300,000,000
- Cover of the first edition paperback of 300,000,000 by Blake Butler.
- Author: Blake Butler
- Language: English
- Genre: Crime fiction, horror fiction, transgressive fiction
- Publisher: Harper Perennial
- Publication date: October 14, 2014
- Pages: 456
- ISBN: 978-0-062-27185-3

= 300,000,000 =

2014 novel by Blake Butler

300,000,000, or also referred to as Three Hundred Million, is a 2014 novel by American writer Blake Butler. Butler created the novel from his preconception of Roberto Bolaño's novel 2666. Inspired by 2666, the story is formatted in five sections with titles that start with "The Part About...". 300,000,000 was written over the course of two years writing every day, and a took a further two years of revising. It is a satire on the commented oversaturation of murder, gore, and crime in American television as stated by Butler.

The character Darrel has been influenced by Bob from the TV series Twin Peaks.

==Plot==
The five sections of the novel are "The Part About Gravey", "The Part About the Killing", "The Part About Flood (In the City of Sod)", "The Part About America", and "The Part About Darrel".

The first section is the transcribed journal of the cult leader Gretch Gravey's notebook. Gravey is a cult leader and mass murderer who envisions the world's population should be condensed into one single body. The cult he leads consists of teenage boys seeking drugs from Gravey, and in exchange they bring back "mothers", women of all ages, to Gravey to be ritualistically raped, murdered, dismembered, or cannibalized. Gravey is connected to the murders of 440 people, including some of his own cult members, and hundreds of bodies of the victims are stacked in his home he calls the Black House.
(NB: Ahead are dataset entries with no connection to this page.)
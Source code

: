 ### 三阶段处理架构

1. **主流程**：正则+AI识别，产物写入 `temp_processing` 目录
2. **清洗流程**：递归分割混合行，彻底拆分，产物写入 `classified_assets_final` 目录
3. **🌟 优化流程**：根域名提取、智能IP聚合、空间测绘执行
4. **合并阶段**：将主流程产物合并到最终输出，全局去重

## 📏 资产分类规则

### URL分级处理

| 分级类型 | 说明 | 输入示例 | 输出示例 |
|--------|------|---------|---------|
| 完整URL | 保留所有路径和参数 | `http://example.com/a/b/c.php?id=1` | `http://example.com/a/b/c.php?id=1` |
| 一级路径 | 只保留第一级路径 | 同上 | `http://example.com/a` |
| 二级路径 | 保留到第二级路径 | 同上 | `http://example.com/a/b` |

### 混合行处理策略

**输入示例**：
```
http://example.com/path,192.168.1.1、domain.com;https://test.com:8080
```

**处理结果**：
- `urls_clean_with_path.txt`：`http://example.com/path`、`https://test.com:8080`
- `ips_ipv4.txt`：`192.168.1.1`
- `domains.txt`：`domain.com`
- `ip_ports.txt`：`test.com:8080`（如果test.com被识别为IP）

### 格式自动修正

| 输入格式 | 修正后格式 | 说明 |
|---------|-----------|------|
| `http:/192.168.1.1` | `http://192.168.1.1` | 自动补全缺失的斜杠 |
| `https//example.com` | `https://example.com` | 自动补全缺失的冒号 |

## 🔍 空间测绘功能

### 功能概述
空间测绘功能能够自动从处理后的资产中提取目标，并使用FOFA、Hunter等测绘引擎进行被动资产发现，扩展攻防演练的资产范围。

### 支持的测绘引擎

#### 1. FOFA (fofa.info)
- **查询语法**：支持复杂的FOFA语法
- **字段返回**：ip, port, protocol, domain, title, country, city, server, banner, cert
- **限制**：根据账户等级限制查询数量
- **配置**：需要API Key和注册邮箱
The transcriber of the journal is police detective E.N. Flood and is an unreliable narrator, supposedly going insane from investigating Gravey's crimes. Flood investigates the site of the mass grave, and underneath is an underworld meant to become the City of Sod, similar to the living world except devoid of people, that Flood becomes trapped in. Later, Gravey is arrested but everyone who comes into contact with Gravey goes insane and become commit killing sprees. Mass killings spread wider and death tolls spread in the wider area until it infects the whole of the United States with the death toll every day until the entire population of 300,000,000 are killed.

==Reception==
Most reception of the novel point out its gorey prose, satire, and subversive nature, leaving positive reviews from Publishers Weekly, NPR, and The Millions.

Transgressive fiction authors Dennis Cooper and Alissa Nutting, author of Tampa, leave positive reviews including quote from Nutting: "[It] draws us into the darkest circles of human motivation. You’ll think about it daily and return to it compulsively; it will leave you with fever dreams of the highest possible resolution."